> The problem
Take the entries below and print, exactly, the stretch from the line containing "Der Zugriff auf" through the line containing "Um den Azure", both included.

> Source texts of formatted documents

* * * * *

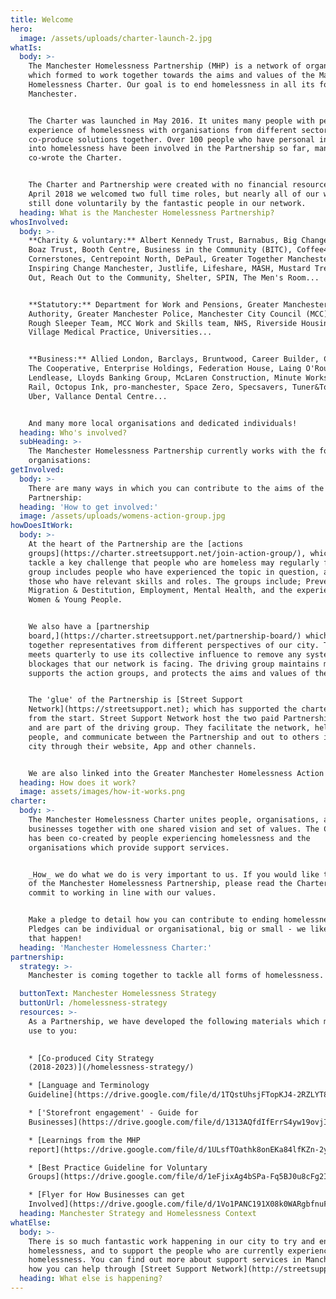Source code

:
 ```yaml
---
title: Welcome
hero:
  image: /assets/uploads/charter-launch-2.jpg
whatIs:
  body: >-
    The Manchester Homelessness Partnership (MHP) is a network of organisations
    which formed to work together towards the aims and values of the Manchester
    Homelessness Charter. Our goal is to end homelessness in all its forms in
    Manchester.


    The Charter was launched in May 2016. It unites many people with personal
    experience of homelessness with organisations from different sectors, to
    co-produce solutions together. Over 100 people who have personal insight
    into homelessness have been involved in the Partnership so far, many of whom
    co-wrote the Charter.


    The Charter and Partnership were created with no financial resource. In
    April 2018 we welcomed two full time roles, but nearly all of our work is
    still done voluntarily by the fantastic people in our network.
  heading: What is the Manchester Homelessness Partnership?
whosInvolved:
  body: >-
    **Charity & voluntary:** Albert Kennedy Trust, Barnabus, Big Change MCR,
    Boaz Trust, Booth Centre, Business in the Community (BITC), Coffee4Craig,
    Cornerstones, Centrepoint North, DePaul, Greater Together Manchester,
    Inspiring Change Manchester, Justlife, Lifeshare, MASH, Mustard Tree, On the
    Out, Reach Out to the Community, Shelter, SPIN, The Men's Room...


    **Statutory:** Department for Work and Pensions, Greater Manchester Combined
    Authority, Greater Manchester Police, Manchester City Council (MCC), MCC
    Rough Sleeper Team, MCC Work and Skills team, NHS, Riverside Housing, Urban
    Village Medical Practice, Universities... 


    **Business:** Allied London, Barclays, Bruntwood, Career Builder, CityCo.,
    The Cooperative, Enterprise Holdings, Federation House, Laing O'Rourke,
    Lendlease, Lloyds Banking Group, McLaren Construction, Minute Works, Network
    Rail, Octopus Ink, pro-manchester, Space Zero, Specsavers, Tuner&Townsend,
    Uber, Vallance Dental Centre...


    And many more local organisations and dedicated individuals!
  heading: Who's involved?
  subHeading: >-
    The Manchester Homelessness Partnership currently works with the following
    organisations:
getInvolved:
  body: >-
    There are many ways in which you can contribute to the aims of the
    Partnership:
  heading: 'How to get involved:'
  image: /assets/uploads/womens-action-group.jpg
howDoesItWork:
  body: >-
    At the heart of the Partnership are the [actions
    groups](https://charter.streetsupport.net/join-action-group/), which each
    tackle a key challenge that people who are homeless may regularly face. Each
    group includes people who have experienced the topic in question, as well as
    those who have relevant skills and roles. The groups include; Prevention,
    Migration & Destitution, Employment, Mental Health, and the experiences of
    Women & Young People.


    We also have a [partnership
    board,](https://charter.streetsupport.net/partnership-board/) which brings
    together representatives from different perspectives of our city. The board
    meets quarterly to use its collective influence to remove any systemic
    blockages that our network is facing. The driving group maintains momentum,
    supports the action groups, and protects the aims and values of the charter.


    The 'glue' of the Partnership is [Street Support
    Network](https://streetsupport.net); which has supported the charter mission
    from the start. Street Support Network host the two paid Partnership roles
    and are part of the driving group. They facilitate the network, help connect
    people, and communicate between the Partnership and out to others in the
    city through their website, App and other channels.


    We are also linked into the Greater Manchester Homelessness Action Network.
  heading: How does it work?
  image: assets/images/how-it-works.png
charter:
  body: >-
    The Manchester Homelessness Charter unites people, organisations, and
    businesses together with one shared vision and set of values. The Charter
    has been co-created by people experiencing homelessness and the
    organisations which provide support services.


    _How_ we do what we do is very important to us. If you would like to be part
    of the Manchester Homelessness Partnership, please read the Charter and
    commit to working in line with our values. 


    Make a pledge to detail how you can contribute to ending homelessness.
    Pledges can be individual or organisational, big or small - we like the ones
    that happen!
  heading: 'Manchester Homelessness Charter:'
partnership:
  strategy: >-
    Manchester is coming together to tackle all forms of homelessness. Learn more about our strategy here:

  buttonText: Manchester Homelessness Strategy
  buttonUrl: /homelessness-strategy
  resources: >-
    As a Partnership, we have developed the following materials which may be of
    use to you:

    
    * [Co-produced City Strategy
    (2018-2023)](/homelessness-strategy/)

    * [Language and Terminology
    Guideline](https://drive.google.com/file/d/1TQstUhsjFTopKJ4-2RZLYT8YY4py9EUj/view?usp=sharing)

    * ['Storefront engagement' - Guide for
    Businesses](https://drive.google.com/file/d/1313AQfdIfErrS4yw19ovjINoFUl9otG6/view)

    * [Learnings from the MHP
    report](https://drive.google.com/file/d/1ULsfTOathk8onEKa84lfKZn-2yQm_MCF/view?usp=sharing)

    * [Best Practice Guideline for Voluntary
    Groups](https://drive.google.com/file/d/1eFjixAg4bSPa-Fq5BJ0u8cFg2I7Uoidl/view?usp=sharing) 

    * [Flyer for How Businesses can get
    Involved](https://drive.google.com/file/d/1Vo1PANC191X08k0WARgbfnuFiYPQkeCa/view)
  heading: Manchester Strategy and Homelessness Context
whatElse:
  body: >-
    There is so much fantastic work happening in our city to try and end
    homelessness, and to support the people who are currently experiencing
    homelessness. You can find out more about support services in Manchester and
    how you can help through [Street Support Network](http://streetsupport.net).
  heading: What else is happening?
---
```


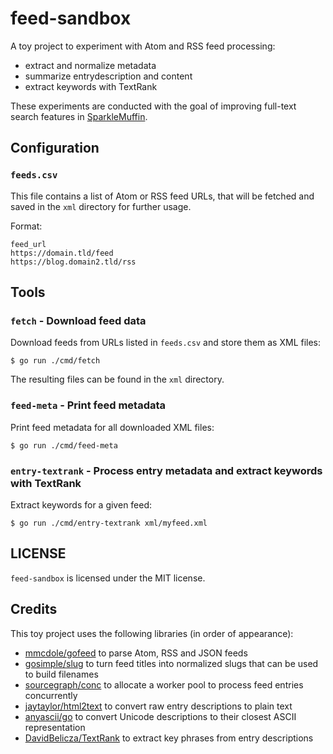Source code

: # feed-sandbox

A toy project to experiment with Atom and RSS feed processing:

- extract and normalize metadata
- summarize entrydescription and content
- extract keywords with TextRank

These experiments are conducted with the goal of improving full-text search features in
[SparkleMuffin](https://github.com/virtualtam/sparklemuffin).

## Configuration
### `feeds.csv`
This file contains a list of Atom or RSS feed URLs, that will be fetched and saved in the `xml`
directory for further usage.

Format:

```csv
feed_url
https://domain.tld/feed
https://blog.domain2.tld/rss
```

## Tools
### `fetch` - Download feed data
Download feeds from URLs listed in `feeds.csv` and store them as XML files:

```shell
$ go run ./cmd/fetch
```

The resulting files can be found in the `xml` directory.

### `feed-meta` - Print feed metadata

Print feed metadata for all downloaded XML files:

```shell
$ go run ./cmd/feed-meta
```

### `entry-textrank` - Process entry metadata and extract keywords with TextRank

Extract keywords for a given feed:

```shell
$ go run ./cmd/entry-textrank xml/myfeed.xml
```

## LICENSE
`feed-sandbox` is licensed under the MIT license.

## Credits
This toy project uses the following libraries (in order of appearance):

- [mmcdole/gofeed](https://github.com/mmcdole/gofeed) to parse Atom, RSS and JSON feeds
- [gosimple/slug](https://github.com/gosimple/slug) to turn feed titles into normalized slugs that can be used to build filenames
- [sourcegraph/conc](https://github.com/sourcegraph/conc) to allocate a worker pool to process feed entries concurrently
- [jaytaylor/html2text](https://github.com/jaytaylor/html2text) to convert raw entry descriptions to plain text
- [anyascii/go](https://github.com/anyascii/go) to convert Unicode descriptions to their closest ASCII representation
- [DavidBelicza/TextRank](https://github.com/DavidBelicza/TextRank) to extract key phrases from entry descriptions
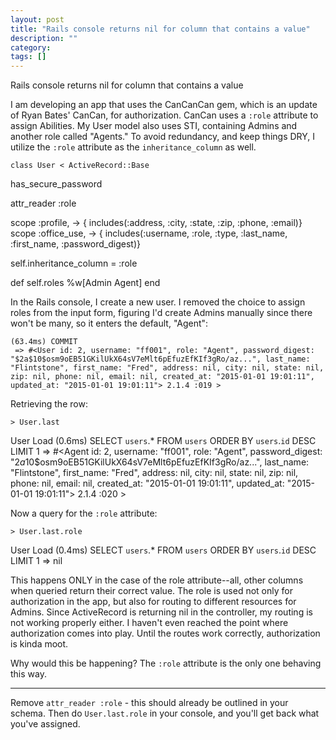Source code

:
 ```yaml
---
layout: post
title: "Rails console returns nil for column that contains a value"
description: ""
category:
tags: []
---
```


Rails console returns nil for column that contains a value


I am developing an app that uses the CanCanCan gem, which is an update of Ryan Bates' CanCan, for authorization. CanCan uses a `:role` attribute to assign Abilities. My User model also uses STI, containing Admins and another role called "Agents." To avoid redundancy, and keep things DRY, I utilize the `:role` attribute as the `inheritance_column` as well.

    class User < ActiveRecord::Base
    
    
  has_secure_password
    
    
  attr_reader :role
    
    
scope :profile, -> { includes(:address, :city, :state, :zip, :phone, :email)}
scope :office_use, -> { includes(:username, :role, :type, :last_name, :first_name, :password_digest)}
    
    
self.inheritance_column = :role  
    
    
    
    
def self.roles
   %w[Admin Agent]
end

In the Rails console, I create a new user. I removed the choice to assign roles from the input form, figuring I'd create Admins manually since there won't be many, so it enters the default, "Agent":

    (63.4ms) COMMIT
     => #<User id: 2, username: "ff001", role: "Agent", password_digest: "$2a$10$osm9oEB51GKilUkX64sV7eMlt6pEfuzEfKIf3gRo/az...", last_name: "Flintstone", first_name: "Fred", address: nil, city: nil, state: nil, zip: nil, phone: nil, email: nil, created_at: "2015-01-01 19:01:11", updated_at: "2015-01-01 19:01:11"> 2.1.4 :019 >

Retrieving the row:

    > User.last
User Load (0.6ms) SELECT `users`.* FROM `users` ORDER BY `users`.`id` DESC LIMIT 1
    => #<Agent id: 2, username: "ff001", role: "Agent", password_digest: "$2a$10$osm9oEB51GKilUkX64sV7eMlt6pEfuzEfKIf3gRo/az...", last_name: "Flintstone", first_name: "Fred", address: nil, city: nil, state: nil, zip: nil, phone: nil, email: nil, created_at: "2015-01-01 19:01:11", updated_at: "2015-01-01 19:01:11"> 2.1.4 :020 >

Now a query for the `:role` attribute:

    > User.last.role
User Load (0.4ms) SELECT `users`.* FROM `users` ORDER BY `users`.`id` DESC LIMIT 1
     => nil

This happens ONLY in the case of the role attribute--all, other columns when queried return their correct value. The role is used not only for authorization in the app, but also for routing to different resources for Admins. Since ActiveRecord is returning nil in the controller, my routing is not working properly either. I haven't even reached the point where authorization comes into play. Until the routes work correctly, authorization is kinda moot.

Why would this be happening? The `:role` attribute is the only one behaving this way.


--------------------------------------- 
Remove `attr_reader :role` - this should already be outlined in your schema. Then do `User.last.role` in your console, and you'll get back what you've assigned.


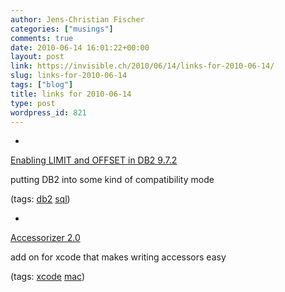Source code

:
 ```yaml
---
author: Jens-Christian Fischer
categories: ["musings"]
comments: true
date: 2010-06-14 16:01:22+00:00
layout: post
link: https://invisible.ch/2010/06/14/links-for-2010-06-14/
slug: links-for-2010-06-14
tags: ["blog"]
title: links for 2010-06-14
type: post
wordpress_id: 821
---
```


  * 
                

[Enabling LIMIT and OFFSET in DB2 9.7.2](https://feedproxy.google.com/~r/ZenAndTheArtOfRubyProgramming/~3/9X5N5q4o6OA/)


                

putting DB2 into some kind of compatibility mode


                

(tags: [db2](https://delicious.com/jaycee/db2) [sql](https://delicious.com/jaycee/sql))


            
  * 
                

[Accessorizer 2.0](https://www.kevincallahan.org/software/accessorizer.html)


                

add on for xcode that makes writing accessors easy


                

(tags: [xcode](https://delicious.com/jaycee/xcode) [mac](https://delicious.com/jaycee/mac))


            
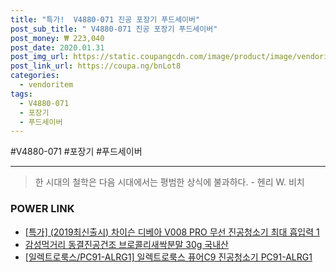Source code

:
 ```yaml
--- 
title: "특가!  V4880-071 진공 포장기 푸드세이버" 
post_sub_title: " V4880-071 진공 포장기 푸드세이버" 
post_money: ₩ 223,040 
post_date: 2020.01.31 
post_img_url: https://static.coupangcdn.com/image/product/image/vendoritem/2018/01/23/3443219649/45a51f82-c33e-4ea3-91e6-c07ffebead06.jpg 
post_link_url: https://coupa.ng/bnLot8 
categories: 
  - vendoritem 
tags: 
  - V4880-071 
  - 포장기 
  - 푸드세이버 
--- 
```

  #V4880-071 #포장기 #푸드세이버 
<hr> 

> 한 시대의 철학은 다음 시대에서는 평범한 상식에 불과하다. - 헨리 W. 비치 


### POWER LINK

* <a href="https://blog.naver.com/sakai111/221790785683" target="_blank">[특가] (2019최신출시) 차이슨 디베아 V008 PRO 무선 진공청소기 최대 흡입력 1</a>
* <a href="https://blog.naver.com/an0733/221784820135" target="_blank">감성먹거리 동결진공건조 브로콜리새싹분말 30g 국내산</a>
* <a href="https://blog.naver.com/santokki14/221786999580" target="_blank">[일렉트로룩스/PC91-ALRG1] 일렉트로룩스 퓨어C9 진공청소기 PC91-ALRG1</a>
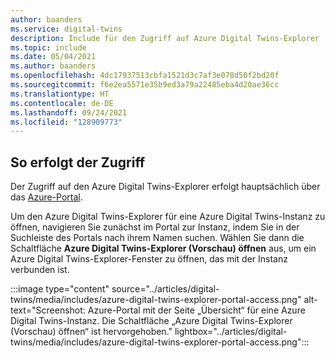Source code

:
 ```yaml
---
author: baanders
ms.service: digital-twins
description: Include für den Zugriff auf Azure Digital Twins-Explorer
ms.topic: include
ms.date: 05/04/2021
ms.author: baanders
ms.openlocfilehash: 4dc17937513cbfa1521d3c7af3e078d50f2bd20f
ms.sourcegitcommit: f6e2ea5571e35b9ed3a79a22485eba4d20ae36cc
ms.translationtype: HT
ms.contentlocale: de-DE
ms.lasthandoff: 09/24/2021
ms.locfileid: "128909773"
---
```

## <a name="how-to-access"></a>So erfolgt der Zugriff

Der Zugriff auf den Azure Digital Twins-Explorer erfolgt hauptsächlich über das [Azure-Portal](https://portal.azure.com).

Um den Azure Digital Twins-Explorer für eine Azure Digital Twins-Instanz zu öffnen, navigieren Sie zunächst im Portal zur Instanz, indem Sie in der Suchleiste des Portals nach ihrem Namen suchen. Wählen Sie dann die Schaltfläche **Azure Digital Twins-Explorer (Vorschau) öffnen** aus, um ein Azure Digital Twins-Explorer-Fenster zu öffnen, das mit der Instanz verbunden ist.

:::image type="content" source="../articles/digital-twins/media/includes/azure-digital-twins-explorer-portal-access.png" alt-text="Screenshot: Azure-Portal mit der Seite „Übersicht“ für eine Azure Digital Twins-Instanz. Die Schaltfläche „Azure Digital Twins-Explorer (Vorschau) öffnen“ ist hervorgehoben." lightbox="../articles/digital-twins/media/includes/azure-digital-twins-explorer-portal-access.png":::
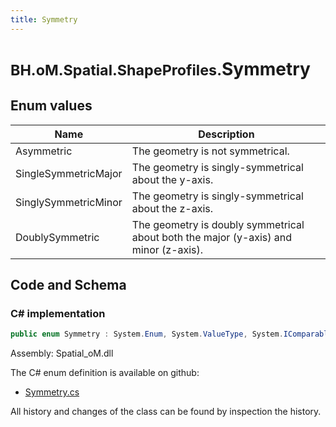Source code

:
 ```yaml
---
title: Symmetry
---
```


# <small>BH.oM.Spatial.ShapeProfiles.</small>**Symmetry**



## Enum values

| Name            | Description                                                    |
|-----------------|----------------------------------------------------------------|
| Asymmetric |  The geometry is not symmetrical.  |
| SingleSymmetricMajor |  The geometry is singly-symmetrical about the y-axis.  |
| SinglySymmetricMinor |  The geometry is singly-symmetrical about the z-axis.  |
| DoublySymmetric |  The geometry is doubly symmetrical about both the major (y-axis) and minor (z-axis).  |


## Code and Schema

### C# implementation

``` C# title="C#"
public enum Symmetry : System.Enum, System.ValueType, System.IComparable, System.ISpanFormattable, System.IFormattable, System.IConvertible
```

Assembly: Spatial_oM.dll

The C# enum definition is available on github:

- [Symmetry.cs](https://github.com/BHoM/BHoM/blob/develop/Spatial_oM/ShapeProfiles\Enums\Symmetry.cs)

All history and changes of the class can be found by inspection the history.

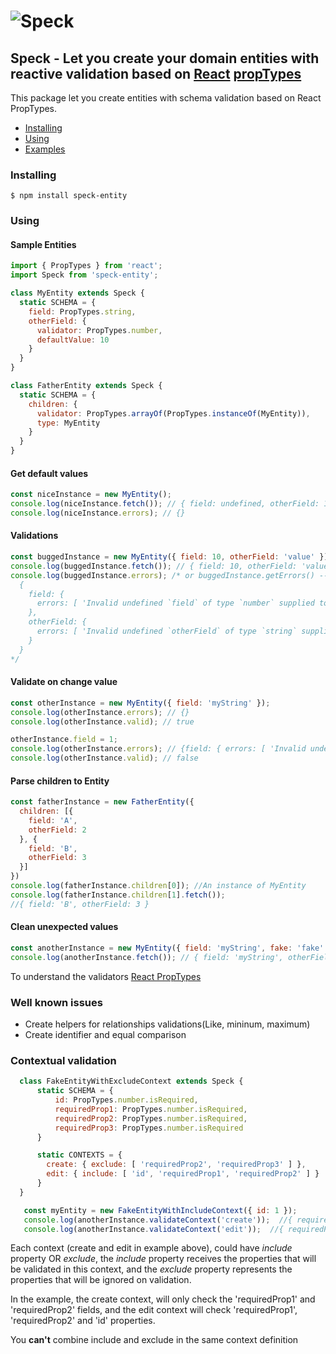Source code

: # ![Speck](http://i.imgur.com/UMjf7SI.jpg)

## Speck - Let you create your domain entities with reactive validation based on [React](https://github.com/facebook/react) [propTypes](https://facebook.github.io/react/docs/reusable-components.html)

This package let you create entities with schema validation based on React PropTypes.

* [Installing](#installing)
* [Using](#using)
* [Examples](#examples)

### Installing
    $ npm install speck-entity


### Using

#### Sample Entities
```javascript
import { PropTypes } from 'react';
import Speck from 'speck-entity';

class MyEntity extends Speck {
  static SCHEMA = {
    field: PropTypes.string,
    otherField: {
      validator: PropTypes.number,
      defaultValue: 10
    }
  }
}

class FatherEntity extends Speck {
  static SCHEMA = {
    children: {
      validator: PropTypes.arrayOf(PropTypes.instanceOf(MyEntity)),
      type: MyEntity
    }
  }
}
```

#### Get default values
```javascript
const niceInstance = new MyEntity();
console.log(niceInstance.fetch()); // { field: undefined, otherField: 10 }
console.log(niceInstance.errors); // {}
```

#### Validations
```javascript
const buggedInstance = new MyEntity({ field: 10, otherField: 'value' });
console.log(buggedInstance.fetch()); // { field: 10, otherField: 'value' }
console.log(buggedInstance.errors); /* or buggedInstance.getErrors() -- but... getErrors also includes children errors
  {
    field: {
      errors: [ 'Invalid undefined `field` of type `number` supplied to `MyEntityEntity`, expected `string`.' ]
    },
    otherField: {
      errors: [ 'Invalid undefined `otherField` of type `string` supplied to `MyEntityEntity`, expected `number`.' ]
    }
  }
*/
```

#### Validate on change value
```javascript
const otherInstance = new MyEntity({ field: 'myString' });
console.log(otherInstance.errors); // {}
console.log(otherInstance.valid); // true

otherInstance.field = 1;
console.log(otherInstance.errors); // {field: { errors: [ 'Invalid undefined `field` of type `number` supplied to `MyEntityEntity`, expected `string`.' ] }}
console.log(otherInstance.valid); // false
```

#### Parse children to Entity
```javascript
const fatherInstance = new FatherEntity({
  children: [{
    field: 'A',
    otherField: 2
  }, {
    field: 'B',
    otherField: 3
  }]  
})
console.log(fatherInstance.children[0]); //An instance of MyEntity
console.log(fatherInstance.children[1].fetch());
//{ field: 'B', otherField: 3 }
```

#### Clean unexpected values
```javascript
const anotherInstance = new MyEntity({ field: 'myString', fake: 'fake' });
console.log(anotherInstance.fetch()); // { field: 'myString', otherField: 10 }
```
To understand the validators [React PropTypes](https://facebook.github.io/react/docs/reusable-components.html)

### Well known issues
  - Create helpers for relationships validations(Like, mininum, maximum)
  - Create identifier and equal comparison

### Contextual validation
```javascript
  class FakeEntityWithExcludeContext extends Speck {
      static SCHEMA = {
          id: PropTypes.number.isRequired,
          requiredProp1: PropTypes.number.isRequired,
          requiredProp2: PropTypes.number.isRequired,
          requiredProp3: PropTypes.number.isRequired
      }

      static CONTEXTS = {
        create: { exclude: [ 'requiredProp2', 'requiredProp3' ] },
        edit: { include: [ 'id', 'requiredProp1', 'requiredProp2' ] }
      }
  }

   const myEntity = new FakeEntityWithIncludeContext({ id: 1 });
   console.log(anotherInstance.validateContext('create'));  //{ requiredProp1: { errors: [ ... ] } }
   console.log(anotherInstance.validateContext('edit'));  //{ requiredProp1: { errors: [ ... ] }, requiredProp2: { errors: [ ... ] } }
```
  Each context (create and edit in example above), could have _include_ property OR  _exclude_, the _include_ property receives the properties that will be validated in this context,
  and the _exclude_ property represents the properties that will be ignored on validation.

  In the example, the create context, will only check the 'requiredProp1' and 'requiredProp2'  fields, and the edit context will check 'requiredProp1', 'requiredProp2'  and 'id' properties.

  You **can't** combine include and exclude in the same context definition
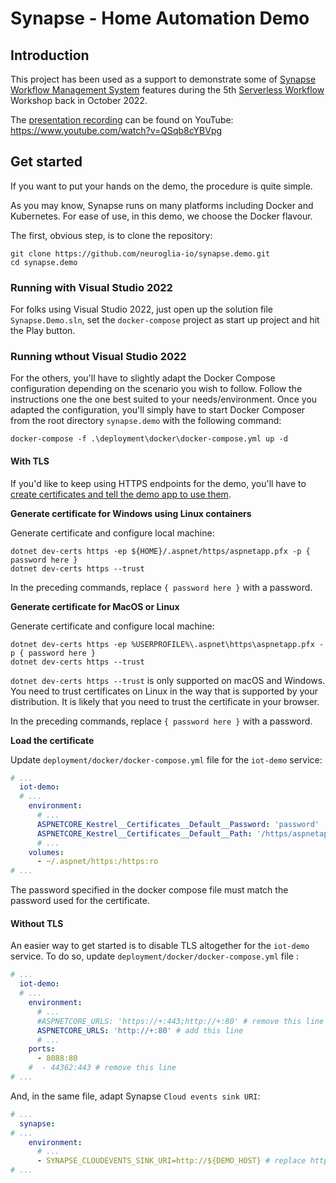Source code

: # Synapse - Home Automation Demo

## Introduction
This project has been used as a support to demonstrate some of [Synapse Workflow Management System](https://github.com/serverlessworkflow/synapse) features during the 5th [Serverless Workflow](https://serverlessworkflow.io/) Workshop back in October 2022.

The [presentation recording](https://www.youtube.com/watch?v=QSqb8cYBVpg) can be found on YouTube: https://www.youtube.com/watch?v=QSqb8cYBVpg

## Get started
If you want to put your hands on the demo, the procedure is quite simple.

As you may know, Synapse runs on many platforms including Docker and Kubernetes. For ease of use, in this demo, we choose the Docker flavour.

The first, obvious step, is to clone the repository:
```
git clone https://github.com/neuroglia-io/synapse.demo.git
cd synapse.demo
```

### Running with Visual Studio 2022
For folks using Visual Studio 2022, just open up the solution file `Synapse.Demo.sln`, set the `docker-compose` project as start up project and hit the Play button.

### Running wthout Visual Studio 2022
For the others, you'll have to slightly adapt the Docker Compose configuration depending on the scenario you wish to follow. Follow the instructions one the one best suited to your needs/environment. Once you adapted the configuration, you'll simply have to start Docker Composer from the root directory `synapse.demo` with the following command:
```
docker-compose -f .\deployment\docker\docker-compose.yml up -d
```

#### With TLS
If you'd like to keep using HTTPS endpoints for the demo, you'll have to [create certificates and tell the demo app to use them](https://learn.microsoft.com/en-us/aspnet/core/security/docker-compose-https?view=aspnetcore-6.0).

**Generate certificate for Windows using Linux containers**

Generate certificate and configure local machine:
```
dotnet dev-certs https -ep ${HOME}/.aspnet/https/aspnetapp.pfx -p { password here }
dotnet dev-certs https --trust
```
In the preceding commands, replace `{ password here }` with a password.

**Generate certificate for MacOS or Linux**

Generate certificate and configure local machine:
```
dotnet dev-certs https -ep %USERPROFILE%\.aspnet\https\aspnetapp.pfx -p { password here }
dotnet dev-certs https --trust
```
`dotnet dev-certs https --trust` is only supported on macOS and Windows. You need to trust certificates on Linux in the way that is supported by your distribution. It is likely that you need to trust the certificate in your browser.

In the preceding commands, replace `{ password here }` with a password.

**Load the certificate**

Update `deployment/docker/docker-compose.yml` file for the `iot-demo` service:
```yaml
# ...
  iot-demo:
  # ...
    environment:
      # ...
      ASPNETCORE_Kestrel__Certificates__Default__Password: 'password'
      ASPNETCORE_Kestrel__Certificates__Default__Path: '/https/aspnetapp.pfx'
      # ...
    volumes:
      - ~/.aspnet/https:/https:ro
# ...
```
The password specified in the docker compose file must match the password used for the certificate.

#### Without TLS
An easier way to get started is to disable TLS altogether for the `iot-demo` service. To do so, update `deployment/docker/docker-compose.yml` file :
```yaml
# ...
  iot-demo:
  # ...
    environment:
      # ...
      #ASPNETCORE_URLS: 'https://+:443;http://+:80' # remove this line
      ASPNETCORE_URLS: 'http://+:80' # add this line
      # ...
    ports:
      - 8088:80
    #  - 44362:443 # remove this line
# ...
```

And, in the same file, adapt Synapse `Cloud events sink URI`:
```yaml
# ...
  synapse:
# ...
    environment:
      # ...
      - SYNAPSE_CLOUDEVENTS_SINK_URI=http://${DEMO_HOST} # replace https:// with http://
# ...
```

* * * * *

> Answer below
Der Zugriff auf den Azure Digital Twins-Explorer erfolgt hauptsächlich über das [Azure-Portal](https://portal.azure.com).

Um den Azure Digital Twins-Explorer für eine Azure Digital Twins-Instanz zu öffnen, navigieren Sie zunächst im Portal zur Instanz, indem Sie in der Suchleiste des Portals nach ihrem Namen suchen. Wählen Sie dann die Schaltfläche **Azure Digital Twins-Explorer (Vorschau) öffnen** aus, um ein Azure Digital Twins-Explorer-Fenster zu öffnen, das mit der Instanz verbunden ist.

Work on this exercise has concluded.